## EXERCISE INPUT
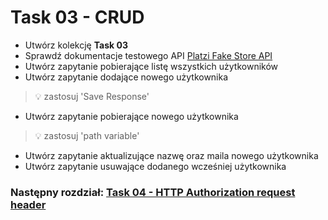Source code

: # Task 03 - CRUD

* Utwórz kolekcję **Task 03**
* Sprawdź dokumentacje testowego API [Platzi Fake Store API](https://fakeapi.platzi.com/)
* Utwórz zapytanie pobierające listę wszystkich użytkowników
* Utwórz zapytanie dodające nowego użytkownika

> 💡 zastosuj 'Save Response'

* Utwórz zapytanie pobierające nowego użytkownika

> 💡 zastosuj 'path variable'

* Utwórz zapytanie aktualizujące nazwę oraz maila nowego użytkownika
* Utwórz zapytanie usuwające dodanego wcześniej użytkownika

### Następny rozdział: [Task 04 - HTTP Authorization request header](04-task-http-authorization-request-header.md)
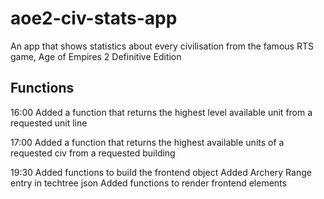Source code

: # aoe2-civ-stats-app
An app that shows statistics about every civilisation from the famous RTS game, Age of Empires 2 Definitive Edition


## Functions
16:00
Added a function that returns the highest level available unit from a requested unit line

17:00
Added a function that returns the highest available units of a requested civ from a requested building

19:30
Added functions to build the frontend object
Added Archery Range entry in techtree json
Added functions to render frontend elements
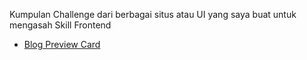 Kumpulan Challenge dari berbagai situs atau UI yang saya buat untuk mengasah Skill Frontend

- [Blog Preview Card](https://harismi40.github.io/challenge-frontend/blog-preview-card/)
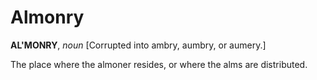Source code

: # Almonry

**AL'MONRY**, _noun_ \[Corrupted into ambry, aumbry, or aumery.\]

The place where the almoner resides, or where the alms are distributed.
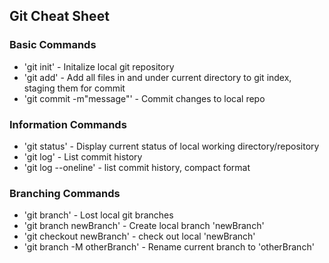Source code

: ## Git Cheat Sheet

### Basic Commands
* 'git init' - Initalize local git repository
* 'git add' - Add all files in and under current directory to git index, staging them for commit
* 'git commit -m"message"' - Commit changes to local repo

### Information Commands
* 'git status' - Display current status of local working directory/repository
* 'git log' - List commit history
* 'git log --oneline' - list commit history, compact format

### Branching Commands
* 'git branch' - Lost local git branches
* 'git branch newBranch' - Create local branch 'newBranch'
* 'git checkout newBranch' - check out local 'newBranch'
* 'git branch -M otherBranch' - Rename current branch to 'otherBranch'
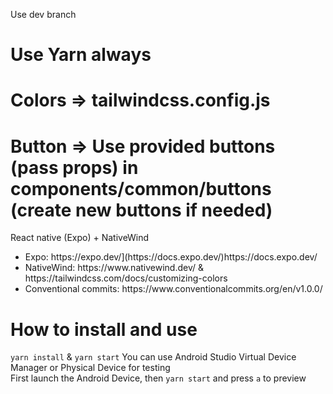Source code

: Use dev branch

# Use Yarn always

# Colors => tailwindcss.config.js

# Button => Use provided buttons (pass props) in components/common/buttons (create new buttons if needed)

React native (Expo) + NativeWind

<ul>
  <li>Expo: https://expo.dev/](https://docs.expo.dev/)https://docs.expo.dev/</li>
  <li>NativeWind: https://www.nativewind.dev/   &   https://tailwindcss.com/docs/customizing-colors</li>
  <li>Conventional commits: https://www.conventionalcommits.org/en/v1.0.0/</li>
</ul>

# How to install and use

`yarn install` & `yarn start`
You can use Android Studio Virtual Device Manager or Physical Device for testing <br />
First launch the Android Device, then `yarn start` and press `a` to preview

## PROBLEM DETAILS
Starting with the first line of the data above, write out each line exactly up to and including the line that holds "### Następny rozdział: [Task". Pictures stay out.

## OUTPUT FOR THIS TASK
Source code

: # Task 03 - CRUD

* Utwórz kolekcję **Task 03**
* Sprawdź dokumentacje testowego API [Platzi Fake Store API](https://fakeapi.platzi.com/)
* Utwórz zapytanie pobierające listę wszystkich użytkowników
* Utwórz zapytanie dodające nowego użytkownika

> 💡 zastosuj 'Save Response'

* Utwórz zapytanie pobierające nowego użytkownika

> 💡 zastosuj 'path variable'

* Utwórz zapytanie aktualizujące nazwę oraz maila nowego użytkownika
* Utwórz zapytanie usuwające dodanego wcześniej użytkownika

### Następny rozdział: [Task 04 - HTTP Authorization request header](04-task-http-authorization-request-header.md)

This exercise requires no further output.